Bluebird Bio (NASDAQ: BLUE), which just won approval of Zynteglo in Europe two weeks ago, announced the price Friday during the European Hematology Association’s (EHA) annual meeting in Amsterdam. The news makes Zynteglo the second-ever medicine to come to market with a list price more than a million dollars. The first, also a gene therapy, was the spinal muscular atrophy treatment Zolgensma, which was approved by the FDA last month. Its developer, Novartis (NYSE: NVS), priced the therapy at about $2.1 million.

The Zolgensma and Zynteglo approvals are crucial test cases for the economic viability of gene therapies. The therapeutic effects of these one-time treatments are intended to last for life, in contrast to traditional medicines that people take chronically. But those effects aren’t guaranteed. To this point, it’s unclear how long gene therapies will last, as their clinical track records are too short. Thus, developers and insurers are grappling with how to pay for them while accounting for the uncertainty.

In setting its price, Bluebird followed the playbook of Novartis, which is working on “outcomes-based agreements” with insurers that tie Zolgensma’s price tag to its performance. Novartis also said that it was talking with insurers about options to pay for the gene therapy over a period as long as five years.

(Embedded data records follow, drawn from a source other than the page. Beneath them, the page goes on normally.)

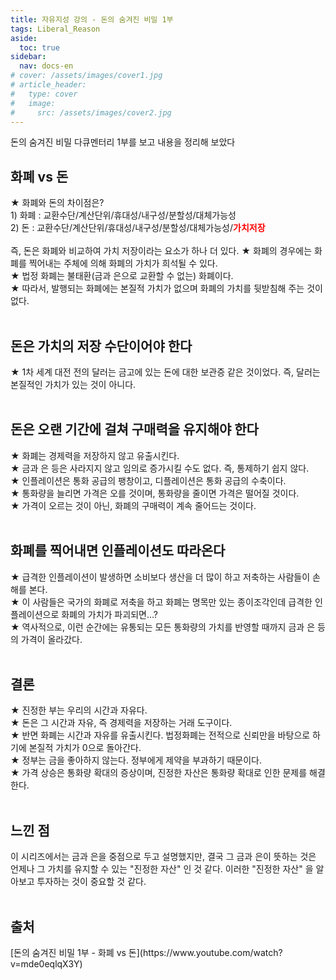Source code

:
 ```yaml
---
title: 자유지성 강의 - 돈의 숨겨진 비밀 1부
tags: Liberal_Reason
aside:
  toc: true
sidebar:
  nav: docs-en
# cover: /assets/images/cover1.jpg
# article_header:
#   type: cover
#   image:
#     src: /assets/images/cover2.jpg
---
```


돈의 숨겨진 비밀 다큐멘터리 1부를 보고 내용을 정리해 보았다

<!-- more -->
<h2 id="h1">화폐 vs 돈</h2>
<span class="thirdheading">
★ 화폐와 돈의 차이점은?
</span>
<br>
1) 화폐 : 교환수단/계산단위/휴대성/내구성/분할성/대체가능성<br>
2) 돈 : 교환수단/계산단위/휴대성/내구성/분할성/대체가능성/<span style="color: red"><strong>가치저장</strong></span><br><br>
즉, 돈은 화폐와 비교하여 가치 저장이라는 요소가 하나 더 있다.

<span class="thirdheading">
★ 화폐의 경우에는 화폐를 찍어내는 주체에 의해 화폐의 가치가 희석될 수 있다. <br>
★ 법정 화폐는 불태환(금과 은으로 교환할 수 없는) 화폐이다. <br>
★ 따라서, 발행되는 화폐에는 본질적 가치가 없으며 화폐의 가치를 뒷받침해 주는 것이 없다. <br>
</span>
<br>

<h2 id="h2">돈은 가치의 저장 수단이어야 한다</h2>
<span class="thirdheading">
★ 1차 세계 대전 전의 달러는 금고에 있는 돈에 대한 보관증 같은 것이었다. 즉, 달러는 본질적인 가치가 있는 것이 아니다.
</span>
<br>
<br>

<h2 id="h3">돈은 오랜 기간에 걸쳐 구매력을 유지해야 한다</h2>
<span class="thirdheading">
★ 화폐는 경제력을 저장하지 않고 유출시킨다. <br>
★ 금과 은 등은 사라지지 않고 임의로 증가시킬 수도 없다. 즉, 통제하기 쉽지 않다. <br>
★ 인플레이션은 통화 공급의 팽창이고, 디플레이션은 통화 공급의 수축이다. <br>
★ 통화량을 늘리면 가격은 오를 것이며, 통화량을 줄이면 가격은 떨어질 것이다. <br>
★ 가격이 오르는 것이 아닌, 화폐의 구매력이 계속 줄어드는 것이다. <br>
</span>
<br>

<h2 id="h4">화폐를 찍어내면 인플레이션도 따라온다</h2>
<span class="thirdheading">
★ 급격한 인플레이션이 발생하면 소비보다 생산을 더 많이 하고 저축하는 사람들이 손해를 본다. <br>
★ 이 사람들은 국가의 화폐로 저축을 하고 화폐는 명목만 있는 종이조각인데 급격한 인플레이션으로 화폐의 가치가 파괴되면...?  <br>
★ 역사적으로, 이런 순간에는 유통되는 모든 통화량의 가치를 반영할 때까지 금과 은 등의 가격이 올라갔다.  <br>
</span>
<br>

<h2 id="h5">결론</h2>
<span class="thirdheading">
★ 진정한 부는 우리의 시간과 자유다. <br>
★ 돈은 그 시간과 자유, 즉 경제력을 저장하는 거래 도구이다. <br>
★ 반면 화폐는 시간과 자유를 유출시킨다. 법정화폐는 전적으로 신뢰만을 바탕으로 하기에 본질적 가치가 0으로 돌아간다. <br>
★ 정부는 금을 좋아하지 않는다. 정부에게 제약을 부과하기 때문이다. <br>
★ 가격 상승은 통화량 확대의 증상이며, 진정한 자산은 통화량 확대로 인한 문제를 해결한다. <br>
</span>
<br>

<h2 id="h6">느낀 점</h2>
이 시리즈에서는 금과 은을 중점으로 두고 설명했지만, 결국 그 금과 은이 뜻하는 것은 언제나 그 가치를 유지할 수 있는 "진정한 자산" 인 것 같다. 이러한 "진정한 자산" 을 알아보고 투자하는 것이 중요할 것 같다.
<br>
<br>

<h2 id="h7">출처</h2>
[돈의 숨겨진 비밀 1부 - 화폐 vs 돈](https://www.youtube.com/watch?v=mde0eqlqX3Y)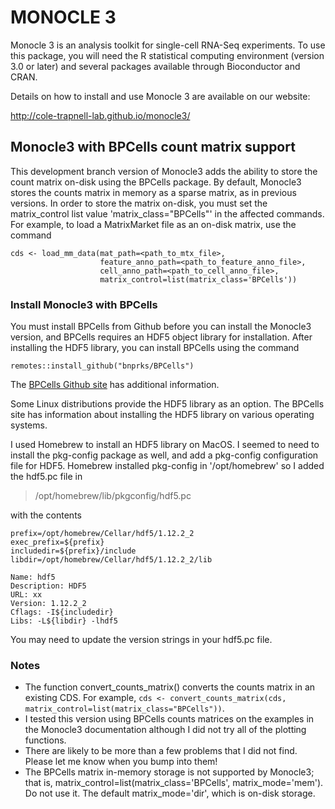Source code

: MONOCLE 3
=======================

Monocle 3 is an analysis toolkit for single-cell RNA-Seq experiments.  To use this package, you will need the R statistical computing environment (version 3.0 or later) and several packages available through Bioconductor and CRAN.

Details on how to install and use Monocle 3 are available on our website:

http://cole-trapnell-lab.github.io/monocle3/

## Monocle3 with BPCells count matrix support

This development branch version of Monocle3 adds the ability to store the count matrix on-disk using the BPCells package. By default, Monocle3 stores the counts matrix in memory as a sparse matrix, as in previous versions. In order to store the matrix on-disk, you must set the matrix_control list value 'matrix_class="BPCells"' in the affected commands. For example, to load a MatrixMarket file as an on-disk matrix, use the command

```
cds <- load_mm_data(mat_path=<path_to_mtx_file>,
                    feature_anno_path=<path_to_feature_anno_file>,
                    cell_anno_path=<path_to_cell_anno_file>,
                    matrix_control=list(matrix_class='BPCells'))
```

### Install Monocle3 with BPCells

You must install BPCells from Github before you can install the Monocle3 version, and BPCells requires an HDF5 object library for installation. After installing the HDF5 library, you can install BPCells using the command

```
remotes::install_github("bnprks/BPCells")
```

The [BPCells Github site](https://github.com/bnprks/BPCells)  has additional information.

Some Linux distributions provide the HDF5 library as an option. The
BPCells site has information about installing the HDF5 library on various operating systems.

I used Homebrew to install an HDF5 library on MacOS. I seemed to need to install the pkg-config package as well, and add a pkg-config configuration file for HDF5. Homebrew installed pkg-config in '/opt/homebrew' so I added the hdf5.pc file in

> /opt/homebrew/lib/pkgconfig/hdf5.pc

with the contents

```
prefix=/opt/homebrew/Cellar/hdf5/1.12.2_2
exec_prefix=${prefix}
includedir=${prefix}/include
libdir=/opt/homebrew/Cellar/hdf5/1.12.2_2/lib
  
Name: hdf5
Description: HDF5
URL: xx
Version: 1.12.2_2
Cflags: -I${includedir}
Libs: -L${libdir} -lhdf5
```

You may need to update the version strings in your hdf5.pc file.

### Notes

- The function convert_counts_matrix() converts the counts matrix in an existing CDS. For example, `cds <- convert_counts_matrix(cds, matrix_control=list(matrix_class="BPCells"))`.
- I tested this version using BPCells counts matrices on the examples in the Monocle3 documentation although I did not try all of the plotting functions.
- There are likely to be more than a few problems that I did not find. Please let me know when you bump into them!
- The BPCells matrix in-memory storage is not supported by Monocle3; that is, matrix_control=list(matrix_class='BPCells', matrix_mode='mem'). Do not use it. The default matrix_mode='dir', which is on-disk storage.

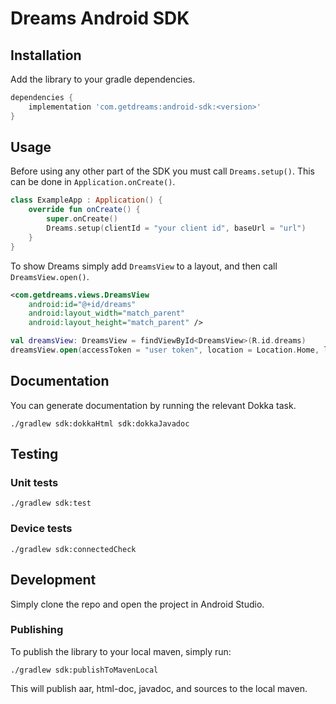 # Dreams Android SDK

## Installation

Add the library to your gradle dependencies.

```gradle
dependencies {
    implementation 'com.getdreams:android-sdk:<version>'
}
```

## Usage

Before using any other part of the SDK you must call `Dreams.setup()`. This can be done in `Application.onCreate()`.

```kotlin
class ExampleApp : Application() {
    override fun onCreate() {
        super.onCreate()
        Dreams.setup(clientId = "your client id", baseUrl = "url")
    }
}
```

To show Dreams simply add `DreamsView` to a layout, and then call `DreamsView.open()`.

```xml
<com.getdreams.views.DreamsView
    android:id="@+id/dreams"
    android:layout_width="match_parent"
    android:layout_height="match_parent" />
```

```kotlin
val dreamsView: DreamsView = findViewById<DreamsView>(R.id.dreams)
dreamsView.open(accessToken = "user token", location = Location.Home, locale = null)
```

## Documentation

You can generate documentation by running the relevant Dokka task.

```shell script
./gradlew sdk:dokkaHtml sdk:dokkaJavadoc
```

## Testing

### Unit tests

```shell script
./gradlew sdk:test
```

### Device tests

```shell script
./gradlew sdk:connectedCheck
```

## Development

Simply clone the repo and open the project in Android Studio.

### Publishing

To publish the library to your local maven, simply run:

```shell script
./gradlew sdk:publishToMavenLocal
```

This will publish aar, html-doc, javadoc, and sources to the local maven.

In its EHA presentation, Bluebird said that the full price of Zynteglo could be spread out over five years, at approximately $357,567 annually. Payment models may vary by country, and the company is working with each country on the next steps to bring the gene therapy to the market. It vows not to boost the price of Zynteglo above changes in the consumer price index. Zynteglo could be priced within a “reasonably close range” in the US, should the FDA eventually approve it, according to a Reuters report.

In setting Zynteglo’s price, Bluebird points to the therapy’s potential to lower healthcare costs. Patients who have beta thalassemia are unable to produce sufficient amounts of hemoglobin, the oxygen-carrying protein in blood. Depending on the severity of their disorder, beta thalassemia patients may need blood transfusions every two to four weeks for the duration of their lives. The goal of Bluebird’s gene therapy is to reduce, or eliminate the need for such transfusions, ideally for life.

[The following three paragraphs added with analyst comments.] Zynteglo’s price is double the $900,000 estimate calculated by SVB Leerink. Mani Foroohar, an analyst for the firm, wrote in a research note that even though the Zynteglo and Zolgensma prices work out to be lower over time compared to currently available rare disease treatments, the Bluebird gene therapy is a transplant medicine product, which adds more costs to the healthcare system. In contrast, the Novartis gene therapy is a simple intravenous infusion, he wrote.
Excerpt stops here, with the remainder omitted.